Task details
Please write out all of the data below exactly, without including the pictures.

Records supplied
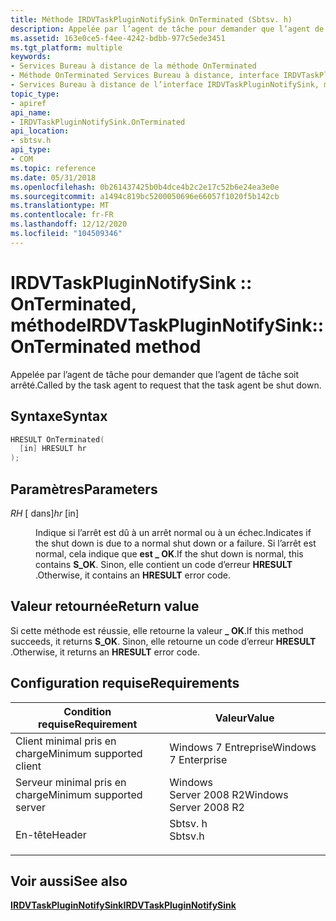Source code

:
 ```yaml
---
title: Méthode IRDVTaskPluginNotifySink OnTerminated (Sbtsv. h)
description: Appelée par l’agent de tâche pour demander que l’agent de tâche soit arrêté.
ms.assetid: 163e0ce5-f4ee-4242-bdbb-977c5ede3451
ms.tgt_platform: multiple
keywords:
- Services Bureau à distance de la méthode OnTerminated
- Méthode OnTerminated Services Bureau à distance, interface IRDVTaskPluginNotifySink
- Services Bureau à distance de l’interface IRDVTaskPluginNotifySink, méthode OnTerminated
topic_type:
- apiref
api_name:
- IRDVTaskPluginNotifySink.OnTerminated
api_location:
- sbtsv.h
api_type:
- COM
ms.topic: reference
ms.date: 05/31/2018
ms.openlocfilehash: 0b261437425b0b4dce4b2c2e17c52b6e24ea3e0e
ms.sourcegitcommit: a1494c819bc5200050696e66057f1020f5b142cb
ms.translationtype: MT
ms.contentlocale: fr-FR
ms.lasthandoff: 12/12/2020
ms.locfileid: "104509346"
---
```

# <a name="irdvtaskpluginnotifysinkonterminated-method"></a><span data-ttu-id="9ae2c-106">IRDVTaskPluginNotifySink :: OnTerminated, méthode</span><span class="sxs-lookup"><span data-stu-id="9ae2c-106">IRDVTaskPluginNotifySink::OnTerminated method</span></span>

<span data-ttu-id="9ae2c-107">Appelée par l’agent de tâche pour demander que l’agent de tâche soit arrêté.</span><span class="sxs-lookup"><span data-stu-id="9ae2c-107">Called by the task agent to request that the task agent be shut down.</span></span>

## <a name="syntax"></a><span data-ttu-id="9ae2c-108">Syntaxe</span><span class="sxs-lookup"><span data-stu-id="9ae2c-108">Syntax</span></span>


```C++
HRESULT OnTerminated(
  [in] HRESULT hr
);
```



## <a name="parameters"></a><span data-ttu-id="9ae2c-109">Paramètres</span><span class="sxs-lookup"><span data-stu-id="9ae2c-109">Parameters</span></span>

<dl> <dt>

<span data-ttu-id="9ae2c-110">*RH* \[ dans\]</span><span class="sxs-lookup"><span data-stu-id="9ae2c-110">*hr* \[in\]</span></span>
</dt> <dd>

<span data-ttu-id="9ae2c-111">Indique si l’arrêt est dû à un arrêt normal ou à un échec.</span><span class="sxs-lookup"><span data-stu-id="9ae2c-111">Indicates if the shut down is due to a normal shut down or a failure.</span></span> <span data-ttu-id="9ae2c-112">Si l’arrêt est normal, cela indique que **est \_ OK**.</span><span class="sxs-lookup"><span data-stu-id="9ae2c-112">If the shut down is normal, this contains **S\_OK**.</span></span> <span data-ttu-id="9ae2c-113">Sinon, elle contient un code d’erreur **HRESULT** .</span><span class="sxs-lookup"><span data-stu-id="9ae2c-113">Otherwise, it contains an **HRESULT** error code.</span></span>

</dd> </dl>

## <a name="return-value"></a><span data-ttu-id="9ae2c-114">Valeur retournée</span><span class="sxs-lookup"><span data-stu-id="9ae2c-114">Return value</span></span>

<span data-ttu-id="9ae2c-115">Si cette méthode est réussie, elle retourne la valeur **\_ OK**.</span><span class="sxs-lookup"><span data-stu-id="9ae2c-115">If this method succeeds, it returns **S\_OK**.</span></span> <span data-ttu-id="9ae2c-116">Sinon, elle retourne un code d’erreur **HRESULT** .</span><span class="sxs-lookup"><span data-stu-id="9ae2c-116">Otherwise, it returns an **HRESULT** error code.</span></span>

## <a name="requirements"></a><span data-ttu-id="9ae2c-117">Configuration requise</span><span class="sxs-lookup"><span data-stu-id="9ae2c-117">Requirements</span></span>



| <span data-ttu-id="9ae2c-118">Condition requise</span><span class="sxs-lookup"><span data-stu-id="9ae2c-118">Requirement</span></span> | <span data-ttu-id="9ae2c-119">Valeur</span><span class="sxs-lookup"><span data-stu-id="9ae2c-119">Value</span></span> |
|-------------------------------------|------------------------------------------------------------------------------------|
| <span data-ttu-id="9ae2c-120">Client minimal pris en charge</span><span class="sxs-lookup"><span data-stu-id="9ae2c-120">Minimum supported client</span></span><br/> | <span data-ttu-id="9ae2c-121">Windows 7 Entreprise</span><span class="sxs-lookup"><span data-stu-id="9ae2c-121">Windows 7 Enterprise</span></span><br/>                                                    |
| <span data-ttu-id="9ae2c-122">Serveur minimal pris en charge</span><span class="sxs-lookup"><span data-stu-id="9ae2c-122">Minimum supported server</span></span><br/> | <span data-ttu-id="9ae2c-123">Windows Server 2008 R2</span><span class="sxs-lookup"><span data-stu-id="9ae2c-123">Windows Server 2008 R2</span></span><br/>                                                  |
| <span data-ttu-id="9ae2c-124">En-tête</span><span class="sxs-lookup"><span data-stu-id="9ae2c-124">Header</span></span><br/>                   | <dl> <span data-ttu-id="9ae2c-125"><dt>Sbtsv. h</dt></span><span class="sxs-lookup"><span data-stu-id="9ae2c-125"><dt>Sbtsv.h</dt></span></span> </dl> |



## <a name="see-also"></a><span data-ttu-id="9ae2c-126">Voir aussi</span><span class="sxs-lookup"><span data-stu-id="9ae2c-126">See also</span></span>

<dl> <dt>

[<span data-ttu-id="9ae2c-127">**IRDVTaskPluginNotifySink**</span><span class="sxs-lookup"><span data-stu-id="9ae2c-127">**IRDVTaskPluginNotifySink**</span></span>](irdvtaskpluginnotifysink.md)
</dt> </dl>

Problem solution
Source code

:
 ```yaml
---
title: Méthode IRDVTaskPluginNotifySink OnTerminated (Sbtsv. h)
description: Appelée par l’agent de tâche pour demander que l’agent de tâche soit arrêté.
ms.assetid: 163e0ce5-f4ee-4242-bdbb-977c5ede3451
ms.tgt_platform: multiple
keywords:
- Services Bureau à distance de la méthode OnTerminated
- Méthode OnTerminated Services Bureau à distance, interface IRDVTaskPluginNotifySink
- Services Bureau à distance de l’interface IRDVTaskPluginNotifySink, méthode OnTerminated
topic_type:
- apiref
api_name:
- IRDVTaskPluginNotifySink.OnTerminated
api_location:
- sbtsv.h
api_type:
- COM
ms.topic: reference
ms.date: 05/31/2018
ms.openlocfilehash: 0b261437425b0b4dce4b2c2e17c52b6e24ea3e0e
ms.sourcegitcommit: a1494c819bc5200050696e66057f1020f5b142cb
ms.translationtype: MT
ms.contentlocale: fr-FR
ms.lasthandoff: 12/12/2020
ms.locfileid: "104509346"
---
```

# <a name="irdvtaskpluginnotifysinkonterminated-method"></a><span data-ttu-id="9ae2c-106">IRDVTaskPluginNotifySink :: OnTerminated, méthode</span><span class="sxs-lookup"><span data-stu-id="9ae2c-106">IRDVTaskPluginNotifySink::OnTerminated method</span></span>

<span data-ttu-id="9ae2c-107">Appelée par l’agent de tâche pour demander que l’agent de tâche soit arrêté.</span><span class="sxs-lookup"><span data-stu-id="9ae2c-107">Called by the task agent to request that the task agent be shut down.</span></span>

## <a name="syntax"></a><span data-ttu-id="9ae2c-108">Syntaxe</span><span class="sxs-lookup"><span data-stu-id="9ae2c-108">Syntax</span></span>


```C++
HRESULT OnTerminated(
  [in] HRESULT hr
);
```



## <a name="parameters"></a><span data-ttu-id="9ae2c-109">Paramètres</span><span class="sxs-lookup"><span data-stu-id="9ae2c-109">Parameters</span></span>

<dl> <dt>

<span data-ttu-id="9ae2c-110">*RH* \[ dans\]</span><span class="sxs-lookup"><span data-stu-id="9ae2c-110">*hr* \[in\]</span></span>
</dt> <dd>

<span data-ttu-id="9ae2c-111">Indique si l’arrêt est dû à un arrêt normal ou à un échec.</span><span class="sxs-lookup"><span data-stu-id="9ae2c-111">Indicates if the shut down is due to a normal shut down or a failure.</span></span> <span data-ttu-id="9ae2c-112">Si l’arrêt est normal, cela indique que **est \_ OK**.</span><span class="sxs-lookup"><span data-stu-id="9ae2c-112">If the shut down is normal, this contains **S\_OK**.</span></span> <span data-ttu-id="9ae2c-113">Sinon, elle contient un code d’erreur **HRESULT** .</span><span class="sxs-lookup"><span data-stu-id="9ae2c-113">Otherwise, it contains an **HRESULT** error code.</span></span>

</dd> </dl>

## <a name="return-value"></a><span data-ttu-id="9ae2c-114">Valeur retournée</span><span class="sxs-lookup"><span data-stu-id="9ae2c-114">Return value</span></span>

<span data-ttu-id="9ae2c-115">Si cette méthode est réussie, elle retourne la valeur **\_ OK**.</span><span class="sxs-lookup"><span data-stu-id="9ae2c-115">If this method succeeds, it returns **S\_OK**.</span></span> <span data-ttu-id="9ae2c-116">Sinon, elle retourne un code d’erreur **HRESULT** .</span><span class="sxs-lookup"><span data-stu-id="9ae2c-116">Otherwise, it returns an **HRESULT** error code.</span></span>

## <a name="requirements"></a><span data-ttu-id="9ae2c-117">Configuration requise</span><span class="sxs-lookup"><span data-stu-id="9ae2c-117">Requirements</span></span>



| <span data-ttu-id="9ae2c-118">Condition requise</span><span class="sxs-lookup"><span data-stu-id="9ae2c-118">Requirement</span></span> | <span data-ttu-id="9ae2c-119">Valeur</span><span class="sxs-lookup"><span data-stu-id="9ae2c-119">Value</span></span> |
|-------------------------------------|------------------------------------------------------------------------------------|
| <span data-ttu-id="9ae2c-120">Client minimal pris en charge</span><span class="sxs-lookup"><span data-stu-id="9ae2c-120">Minimum supported client</span></span><br/> | <span data-ttu-id="9ae2c-121">Windows 7 Entreprise</span><span class="sxs-lookup"><span data-stu-id="9ae2c-121">Windows 7 Enterprise</span></span><br/>                                                    |
| <span data-ttu-id="9ae2c-122">Serveur minimal pris en charge</span><span class="sxs-lookup"><span data-stu-id="9ae2c-122">Minimum supported server</span></span><br/> | <span data-ttu-id="9ae2c-123">Windows Server 2008 R2</span><span class="sxs-lookup"><span data-stu-id="9ae2c-123">Windows Server 2008 R2</span></span><br/>                                                  |
| <span data-ttu-id="9ae2c-124">En-tête</span><span class="sxs-lookup"><span data-stu-id="9ae2c-124">Header</span></span><br/>                   | <dl> <span data-ttu-id="9ae2c-125"><dt>Sbtsv. h</dt></span><span class="sxs-lookup"><span data-stu-id="9ae2c-125"><dt>Sbtsv.h</dt></span></span> </dl> |



## <a name="see-also"></a><span data-ttu-id="9ae2c-126">Voir aussi</span><span class="sxs-lookup"><span data-stu-id="9ae2c-126">See also</span></span>

<dl> <dt>

[<span data-ttu-id="9ae2c-127">**IRDVTaskPluginNotifySink**</span><span class="sxs-lookup"><span data-stu-id="9ae2c-127">**IRDVTaskPluginNotifySink**</span></span>](irdvtaskpluginnotifysink.md)
</dt> </dl>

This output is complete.